┌────────

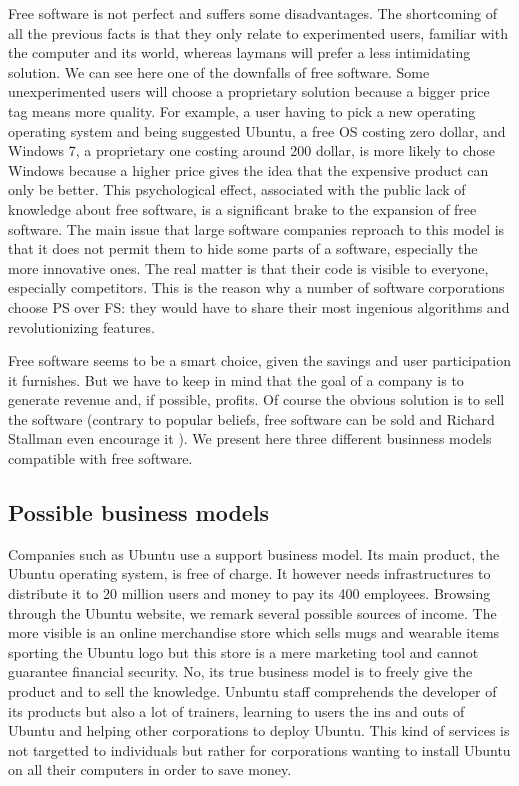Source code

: \documentclass[12pt]{article}
\begin{document}
Free software is not perfect and suffers some disadvantages. The
shortcoming of all the previous facts is that they only relate to
experimented users, familiar with the computer and its world, whereas
laymans will prefer a less intimidating solution. We can see here one
of the downfalls of free software. Some unexperimented users will
choose a proprietary solution because a bigger price tag means more
quality.  For example, a user having to pick a new operating operating
system and being suggested Ubuntu, a free OS costing zero dollar, and
Windows 7, a proprietary one costing around 200 dollar, is more likely
to chose Windows because a higher price gives the idea that the
expensive product can only be better.  This psychological effect,
associated with the public lack of knowledge about free software, is a
significant brake to the expansion of free software. The main issue
that large software companies reproach to this model is that it does
not permit them to hide some parts of a software, especially the more
innovative ones. The real matter is that their code is visible to
everyone, especially competitors. This is the reason why a number of
software corporations choose PS over FS: they would have to share
their most ingenious algorithms and revolutionizing features.

Free software seems to be a smart choice, given the savings and user
participation it furnishes. But we have to keep in mind that the goal
of a company is to generate revenue and, if possible, profits. Of
course the obvious solution is to sell the software (contrary to
popular beliefs, free software can be sold and Richard Stallman even
encourage it \cite{sell}). We present here three different businness
models compatible with free software.

\subsection{Possible business models}

Companies such as Ubuntu use a support business model. Its main
product, the Ubuntu operating system, is free of charge. It however
needs infrastructures to distribute it to 20 million users and money
to pay its 400 employees. Browsing through the Ubuntu website, we
remark several possible sources of income. The more visible is an
online merchandise store which sells mugs and wearable items sporting
the Ubuntu logo but this store is a mere marketing tool and cannot
guarantee financial security.  No, its true business model is to
freely give the product and to sell the knowledge. Unbuntu staff
comprehends the developer of its products but also a lot of trainers,
learning to users the ins and outs of Ubuntu and helping other
corporations to deploy Ubuntu. This kind of services is not targetted
to individuals but rather for corporations wanting to install Ubuntu
on all their computers in order to save money.
\end{document}
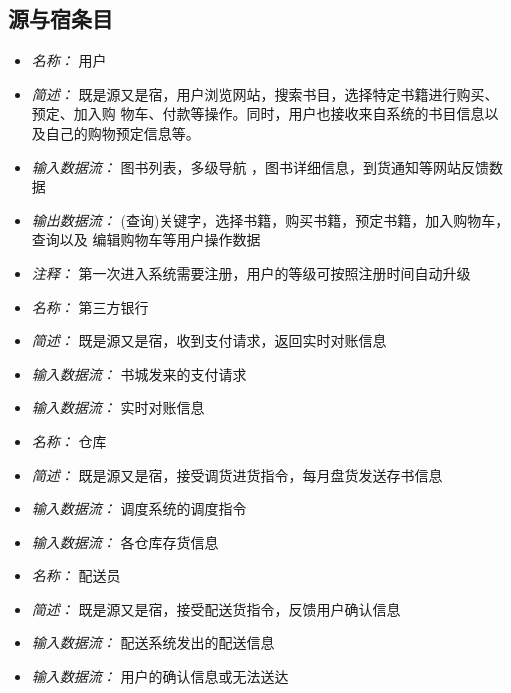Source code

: \subsection{源与宿条目}
\begin{itemize}
\item \textit{名称： } 用户
\item \textit{简述： } 既是源又是宿，用户浏览网站，搜索书目，选择特定书籍进行购买、预定、加入购 物车、付款等操作。同时，用户也接收来自系统的书目信息以及自己的购物预定信息等。 
\item \textit{输入数据流： }图书列表，多级导航 ，图书详细信息，到货通知等网站反馈数据 
\item \textit{输出数据流： } (查询)关键字，选择书籍，购买书籍，预定书籍，加入购物车，查询以及 编辑购物车等用户操作数据
\item \textit{注释： } 第一次进入系统需要注册，用户的等级可按照注册时间自动升级

\end{itemize}


\vspace{-1mm}


\begin{itemize}
\item \textit{名称： } 第三方银行
\item \textit{简述： } 既是源又是宿，收到支付请求，返回实时对账信息
\item \textit{输入数据流： } 书城发来的支付请求 
\item \textit{输入数据流： } 实时对账信息

\end{itemize}


\vspace{-1mm}


\begin{itemize}
\item \textit{名称： } 仓库
\item \textit{简述： } 既是源又是宿，接受调货进货指令，每月盘货发送存书信息 
\item \textit{输入数据流： } 调度系统的调度指令
\item \textit{输入数据流： } 各仓库存货信息

\end{itemize}


\vspace{-1mm}


\begin{itemize}
\item \textit{名称： } 配送员
\item \textit{简述： } 既是源又是宿，接受配送货指令，反馈用户确认信息 
\item \textit{输入数据流： } 配送系统发出的配送信息
\item \textit{输入数据流： } 用户的确认信息或无法送达

\end{itemize}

└────────

Task to carry out
With all pictures left out, please transcribe exactly the lines from the start of the material through the line with "expensive product can".

Solution for this problem
Source code

: \documentclass[12pt]{article}
\begin{document}
Free software is not perfect and suffers some disadvantages. The
shortcoming of all the previous facts is that they only relate to
experimented users, familiar with the computer and its world, whereas
laymans will prefer a less intimidating solution. We can see here one
of the downfalls of free software. Some unexperimented users will
choose a proprietary solution because a bigger price tag means more
quality.  For example, a user having to pick a new operating operating
system and being suggested Ubuntu, a free OS costing zero dollar, and
Windows 7, a proprietary one costing around 200 dollar, is more likely
to chose Windows because a higher price gives the idea that the
expensive product can only be better.  This psychological effect,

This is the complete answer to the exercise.